Students can create a thread with a question. Instead of answering a question multiple times, she can answer it for all student to respond, Curran explained.

“Many students will not ask in class. They don’t want to show that they’re confused,” Curran stated.

Curran said that the importance of social media isn’t as vital while she currently has students, and added that it’s important for students to be able to interact with their professor in a way social media can’t suffice.

“After they graduate, you find them on LinkedIn. So if I want to know what my former lab students are doing, I can pop on there and figure out what their latest job title is,” Curran said.

She said there needs to be a line of demarcation when communicating with students through texting or social media.

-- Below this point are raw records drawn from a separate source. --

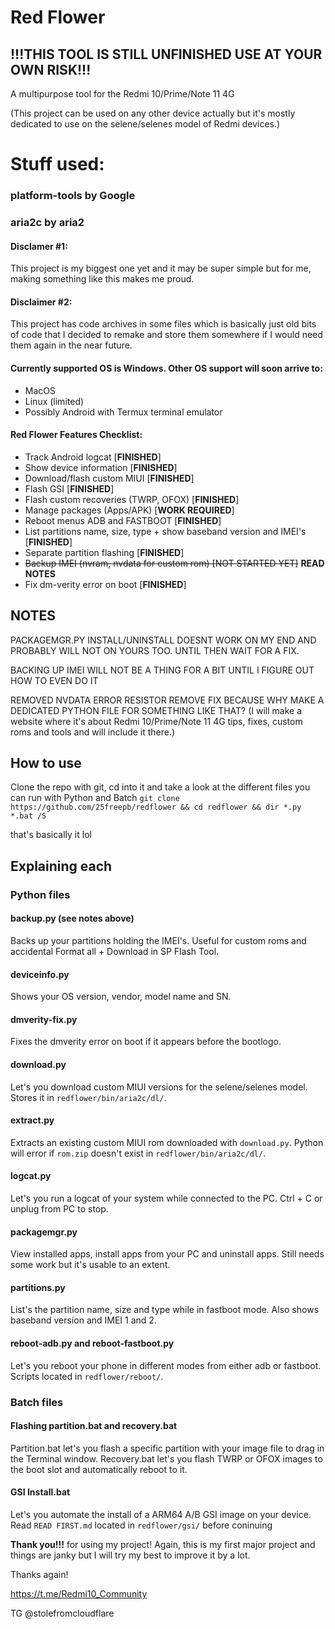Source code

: # Red Flower
## !!!THIS TOOL IS STILL UNFINISHED USE AT YOUR OWN RISK!!!
A multipurpose tool for the Redmi 10/Prime/Note 11 4G 

(This project can be used on any other device actually but it's mostly dedicated to use on the selene/selenes model of Redmi devices.)

# Stuff used:
### platform-tools by Google
### aria2c by aria2

#### Disclamer #1:
This project is my biggest one yet and it may be super simple but for me, making something like this makes me proud.

#### Disclaimer #2:
This project has code archives in some files which is basically just old bits of code that I decided to remake and store them somewhere if I would need them again in the near future.

#### Currently supported OS is Windows. Other OS support will soon arrive to:
- MacOS
- Linux (limited)
- Possibly Android with Termux terminal emulator

#### Red Flower Features Checklist:
- Track Android logcat [**FINISHED**]
- Show device information [**FINISHED**]
- Download/flash custom MIUI [**FINISHED**]
- Flash GSI [**FINISHED**]
- Flash custom recoveries (TWRP, OFOX) [**FINISHED**]
- Manage packages (Apps/APK) [**WORK REQUIRED**]
- Reboot menus ADB and FASTBOOT [**FINISHED**]
- List partitions name, size, type + show baseband version and IMEI's [**FINISHED**]
- Separate partition flashing [**FINISHED**]
- ~~Backup IMEI (nvram, nvdata for custom rom) [NOT STARTED YET]~~ **READ NOTES**
- Fix dm-verity error on boot [**FINISHED**]

## NOTES

PACKAGEMGR.PY INSTALL/UNINSTALL DOESNT WORK ON MY END AND PROBABLY WILL NOT ON YOURS TOO. UNTIL THEN WAIT FOR A FIX.

BACKING UP IMEI WILL NOT BE A THING FOR A BIT UNTIL I FIGURE OUT HOW TO EVEN DO IT

REMOVED NVDATA ERROR RESISTOR REMOVE FIX BECAUSE WHY MAKE A DEDICATED PYTHON FILE FOR SOMETHING LIKE THAT? (I will make a website where it's about Redmi 10/Prime/Note 11 4G tips, fixes, custom roms and tools and will include it there.)

## How to use

Clone the repo with git, cd into it and take a look at the different files you can run with Python and Batch
`git clone https://github.com/25freepb/redflower && cd redflower && dir *.py *.bat /S`

that's basically it lol

## Explaining each

### Python files

#### backup.py (see notes above)
Backs up your partitions holding the IMEI's. Useful for custom roms and accidental Format all + Download in SP Flash Tool.

#### deviceinfo.py
Shows your OS version, vendor, model name and SN.

#### dmverity-fix.py
Fixes the dmverity error on boot if it appears before the bootlogo.

#### download.py
Let's you download custom MIUI versions for the selene/selenes model. Stores it in `redflower/bin/aria2c/dl/`.

#### extract.py
Extracts an existing custom MIUI rom downloaded with `download.py`. Python will error if `rom.zip` doesn't exist in `redflower/bin/aria2c/dl/`.

#### logcat.py
Let's you run a logcat of your system while connected to the PC. Ctrl + C or unplug from PC to stop.

#### packagemgr.py
View installed apps, install apps from your PC and uninstall apps. Still needs some work but it's usable to an extent.

#### partitions.py
List's the partition name, size and type while in fastboot mode. Also shows baseband version and IMEI 1 and 2.

#### reboot-adb.py and reboot-fastboot.py
Let's you reboot your phone in different modes from either adb or fastboot. Scripts located in `redflower/reboot/`.

### Batch files

#### Flashing partition.bat and recovery.bat
Partition.bat let's you flash a specific partition with your image file to drag in the Terminal window. Recovery.bat let's you flash TWRP or OFOX images to the boot slot and automatically reboot to it.

#### GSI Install.bat
Let's you automate the install of a ARM64 A/B GSI image on your device. Read `READ FIRST.md` located in `redflower/gsi/` before coninuing

**Thank you!!!** for using my project! Again, this is my first major project and things are janky but I will try my best to improve it by a lot.

Thanks again!

https://t.me/Redmi10_Community

TG @stolefromcloudflare
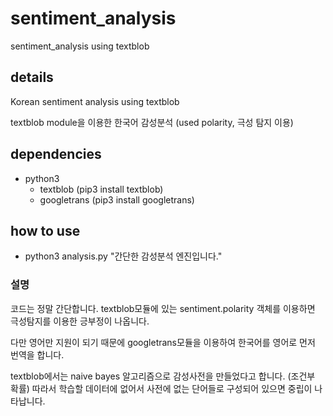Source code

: # sentiment_analysis
sentiment_analysis using textblob

## details
Korean sentiment analysis using textblob

textblob module을 이용한 한국어 감성분석 (used polarity, 극성 탐지 이용)

## dependencies
- python3
  - textblob (pip3 install textblob)
  - googletrans (pip3 install googletrans)

## how to use
- python3 analysis.py "간단한 감성분석 엔진입니다."

### 설명
코드는 정말 간단합니다. textblob모듈에 있는 sentiment.polarity 객체를 이용하면 극성탐지를 이용한 긍부정이 나옵니다.

다만 영어만 지원이 되기 때문에 googletrans모듈을 이용하여 한국어를 영어로 먼저 번역을 합니다.

textblob에서는 naive bayes 알고리즘으로 감성사전을 만들었다고 합니다. (조건부 확률)
따라서 학습할 데이터에 없어서 사전에 없는 단어들로 구성되어 있으면 중립이 나타납니다.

She said that there should not be an introduction of bias, as all students should be evaluated fairly.

“If you look at how social media is used or misused, all the things they tell you not to talk about– in terms of politics and religion– you tend to show more biases on personal social media sites,” Curran said. “And that could really discourage the type of communication you would want to have with your students.”

Alberti said that faculty-student friendship on social media can create problems in the classroom due to the authority a professor can have over a student.

“So I kind of feel that–my own understanding–that’s a power dynamic. It could make somebody feel uncomfortable, from my perspective, if one of their faculty members asked to friend you,” Alberti said.

This could be an issue for any figure of power, not just professors, Alberti said, adding that it might be fraught to decline a friend request from a professor you are currently in a class with.

Even with the occasional negative effects of technology, he said he believes technology is beneficial. Alberti also noted that technology allows barriers involving communication to be broken down.

“I think, actually, it’s a good thing because it’s rapidly expanded possibilities for communication. It has helped democratize communication,” Alberti said. “We can now communicate with people all over the world, instantly.”